AbernathysFringe · 14/04/2016 23:46

My god stop that's an incredibly horrible thing to text the woman who presumably was mutually emotionally involved with your father? Fine saving your mum from seeing them by deleting them but why text her that? A polite, 'please don't contact this number again' should have sufficed.

Canyouforgiveher · 15/04/2016 01:16

My god stop that's an incredibly horrible thing to text the woman who presumably was mutually emotionally involved with your father? Fine saving your mum from seeing them by deleting them but why text her that? A polite, 'please don't contact this number again' should have sufficed.

My reaction entirely. How do you even know what was going on in your parents' marriage? I could see deleting the texts but sending a message to this woman that treated her like dirt ...? What would your father have wanted? this was his life not yours.

Fratelli · 15/04/2016 10:10

If they've got a kid together then they'll always be in each others lives. Maybe she keeps a note of their anniversary if the dc ask.

AnchorDownDeepBreath · 15/04/2016 10:19

I think you've overreacted to this massively.

You might not be the kind of person who records dates, but many people are.
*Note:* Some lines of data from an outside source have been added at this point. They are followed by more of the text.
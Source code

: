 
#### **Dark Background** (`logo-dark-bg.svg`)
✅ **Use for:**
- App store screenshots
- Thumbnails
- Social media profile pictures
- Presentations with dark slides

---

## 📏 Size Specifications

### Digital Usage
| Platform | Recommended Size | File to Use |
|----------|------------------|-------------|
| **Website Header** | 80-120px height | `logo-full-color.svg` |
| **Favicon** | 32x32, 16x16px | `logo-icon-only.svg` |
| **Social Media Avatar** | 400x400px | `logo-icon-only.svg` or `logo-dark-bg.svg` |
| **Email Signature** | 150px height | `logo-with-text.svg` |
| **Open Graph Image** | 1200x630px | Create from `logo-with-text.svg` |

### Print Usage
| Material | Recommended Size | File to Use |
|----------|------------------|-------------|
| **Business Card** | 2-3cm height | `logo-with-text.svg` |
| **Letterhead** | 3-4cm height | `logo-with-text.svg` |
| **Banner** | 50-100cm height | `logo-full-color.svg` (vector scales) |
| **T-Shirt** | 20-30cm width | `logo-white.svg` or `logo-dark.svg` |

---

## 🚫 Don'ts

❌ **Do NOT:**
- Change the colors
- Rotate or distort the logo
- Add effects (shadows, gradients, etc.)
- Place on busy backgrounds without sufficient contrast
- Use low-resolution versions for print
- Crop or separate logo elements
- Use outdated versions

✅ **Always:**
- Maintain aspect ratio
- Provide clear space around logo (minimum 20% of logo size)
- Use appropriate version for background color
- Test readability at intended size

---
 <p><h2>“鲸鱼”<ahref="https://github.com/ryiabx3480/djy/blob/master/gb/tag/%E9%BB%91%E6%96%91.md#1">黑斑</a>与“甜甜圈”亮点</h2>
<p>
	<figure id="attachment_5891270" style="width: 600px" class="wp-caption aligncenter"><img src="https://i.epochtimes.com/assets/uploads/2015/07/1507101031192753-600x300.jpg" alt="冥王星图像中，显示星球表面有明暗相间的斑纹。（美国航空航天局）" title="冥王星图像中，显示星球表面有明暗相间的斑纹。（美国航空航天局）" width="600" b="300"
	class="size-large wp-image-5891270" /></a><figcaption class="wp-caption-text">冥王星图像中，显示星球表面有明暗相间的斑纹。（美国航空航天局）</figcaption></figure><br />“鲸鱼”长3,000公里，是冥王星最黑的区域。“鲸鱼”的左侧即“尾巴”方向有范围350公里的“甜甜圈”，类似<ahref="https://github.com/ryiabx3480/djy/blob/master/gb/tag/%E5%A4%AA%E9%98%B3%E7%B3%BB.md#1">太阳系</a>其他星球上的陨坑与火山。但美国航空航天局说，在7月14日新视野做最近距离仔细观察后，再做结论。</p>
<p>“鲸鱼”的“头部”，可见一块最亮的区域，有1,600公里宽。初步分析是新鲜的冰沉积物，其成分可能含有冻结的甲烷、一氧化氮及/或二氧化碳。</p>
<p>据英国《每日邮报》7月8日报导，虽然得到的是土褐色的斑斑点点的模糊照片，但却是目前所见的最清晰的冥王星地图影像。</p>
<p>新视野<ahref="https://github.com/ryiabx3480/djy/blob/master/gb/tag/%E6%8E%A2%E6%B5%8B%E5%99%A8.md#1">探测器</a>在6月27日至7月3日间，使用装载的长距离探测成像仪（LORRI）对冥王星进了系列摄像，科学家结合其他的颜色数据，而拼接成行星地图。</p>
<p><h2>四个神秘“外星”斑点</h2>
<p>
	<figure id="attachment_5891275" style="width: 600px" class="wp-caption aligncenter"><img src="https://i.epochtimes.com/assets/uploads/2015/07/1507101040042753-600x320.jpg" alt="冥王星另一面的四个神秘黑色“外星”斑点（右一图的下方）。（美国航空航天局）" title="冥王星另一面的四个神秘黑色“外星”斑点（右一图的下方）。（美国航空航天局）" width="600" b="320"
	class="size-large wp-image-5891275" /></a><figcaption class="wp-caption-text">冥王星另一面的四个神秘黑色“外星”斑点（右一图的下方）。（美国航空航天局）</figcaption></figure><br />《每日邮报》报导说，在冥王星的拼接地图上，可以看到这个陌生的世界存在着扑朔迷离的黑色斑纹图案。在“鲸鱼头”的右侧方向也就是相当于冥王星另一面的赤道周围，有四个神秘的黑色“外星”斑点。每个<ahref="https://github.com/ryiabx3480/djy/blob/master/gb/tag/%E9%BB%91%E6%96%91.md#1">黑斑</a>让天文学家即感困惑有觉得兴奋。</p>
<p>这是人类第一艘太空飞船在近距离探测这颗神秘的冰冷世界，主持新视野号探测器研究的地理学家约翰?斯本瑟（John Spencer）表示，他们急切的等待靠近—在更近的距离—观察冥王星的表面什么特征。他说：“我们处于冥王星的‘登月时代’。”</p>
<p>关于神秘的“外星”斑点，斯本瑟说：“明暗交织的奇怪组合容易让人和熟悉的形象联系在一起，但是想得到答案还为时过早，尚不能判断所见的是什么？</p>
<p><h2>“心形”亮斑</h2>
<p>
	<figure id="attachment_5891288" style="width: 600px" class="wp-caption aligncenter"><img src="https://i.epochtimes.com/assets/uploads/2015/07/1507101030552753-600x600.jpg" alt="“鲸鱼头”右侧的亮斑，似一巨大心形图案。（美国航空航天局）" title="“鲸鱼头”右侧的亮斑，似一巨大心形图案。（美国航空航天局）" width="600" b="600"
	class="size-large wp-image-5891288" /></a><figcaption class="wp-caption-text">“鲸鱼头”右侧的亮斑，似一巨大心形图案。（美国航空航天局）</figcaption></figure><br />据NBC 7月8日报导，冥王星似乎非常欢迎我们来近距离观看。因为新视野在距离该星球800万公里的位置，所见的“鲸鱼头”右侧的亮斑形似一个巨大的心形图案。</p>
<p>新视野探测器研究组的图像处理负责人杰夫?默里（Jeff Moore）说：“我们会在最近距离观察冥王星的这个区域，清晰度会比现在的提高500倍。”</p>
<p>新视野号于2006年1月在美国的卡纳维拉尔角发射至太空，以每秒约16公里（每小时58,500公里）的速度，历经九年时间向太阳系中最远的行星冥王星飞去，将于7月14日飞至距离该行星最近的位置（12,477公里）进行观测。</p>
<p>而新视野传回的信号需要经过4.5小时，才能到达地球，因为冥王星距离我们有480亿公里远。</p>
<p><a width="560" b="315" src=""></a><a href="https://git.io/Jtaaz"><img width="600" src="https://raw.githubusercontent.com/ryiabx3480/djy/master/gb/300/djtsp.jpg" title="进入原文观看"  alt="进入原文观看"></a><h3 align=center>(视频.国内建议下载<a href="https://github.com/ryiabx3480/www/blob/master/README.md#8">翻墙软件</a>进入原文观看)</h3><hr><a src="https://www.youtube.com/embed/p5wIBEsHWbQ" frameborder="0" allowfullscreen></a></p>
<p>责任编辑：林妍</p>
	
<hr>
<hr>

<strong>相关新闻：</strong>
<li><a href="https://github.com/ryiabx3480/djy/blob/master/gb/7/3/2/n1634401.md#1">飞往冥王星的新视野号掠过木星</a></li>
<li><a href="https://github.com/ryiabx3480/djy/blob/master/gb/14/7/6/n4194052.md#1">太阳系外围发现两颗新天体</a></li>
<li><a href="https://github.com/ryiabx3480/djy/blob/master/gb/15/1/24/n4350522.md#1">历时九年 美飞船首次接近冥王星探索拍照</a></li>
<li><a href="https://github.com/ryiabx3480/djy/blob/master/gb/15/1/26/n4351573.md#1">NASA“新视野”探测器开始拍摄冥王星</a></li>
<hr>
Like I said earlier, I don't write mine down, but I do remember significant dates - my friend's divorce dates, etc. I know their wedding anniversaries and how long they'd have been married each year and I remember that stuff incase it becomes relevant. Most years it's not needed, but I remember it anyway, just incase.

She's done the same, but written it down. She didn't mention it to you - you'd never know that she was remembering if you hadn't looked through her planner.

It doesn't mean anything about your relationship with her, or your position in the family. It doesn't mean that she's friends with your ex. It simply means that he is aware of the date that would have been her brothers wedding anniversary and how long they'd have been married. It could be to make sure she doesn't plan things on that date, she could have just put all the dates she remembers in her planner, she could keep it incase he does need support one year. You don't know why it's there - and you don't need to.

Are you a bit uncomfortable that he's been married before? Have you? It sounds like you're insecure that he has an exwife and you'd rather pretend that she didn't exist, which is fine, especially if that's also how your partner feels. You can't expect everyone to do that, though. You will have to accept that his significant events before you are still significant to some of his family. There are things that he did with her which are memorable - especially if that was his first wedding, and his first child. Essentially, his first family. That doesn't diminish who you are, but you'll add to the significant dates that he has, rather than replace the old ones.

If this is pregnancy nerves, I'd leave it. If you're genuinely doubting that your partner is including you in his life, that's worth talking to him about. If you're just a bit insecure about his family and whether they like you as much as her, it's probably worth just swallowing the pill and trying to move past it.

I wouldn't admit reading her planner to your DP.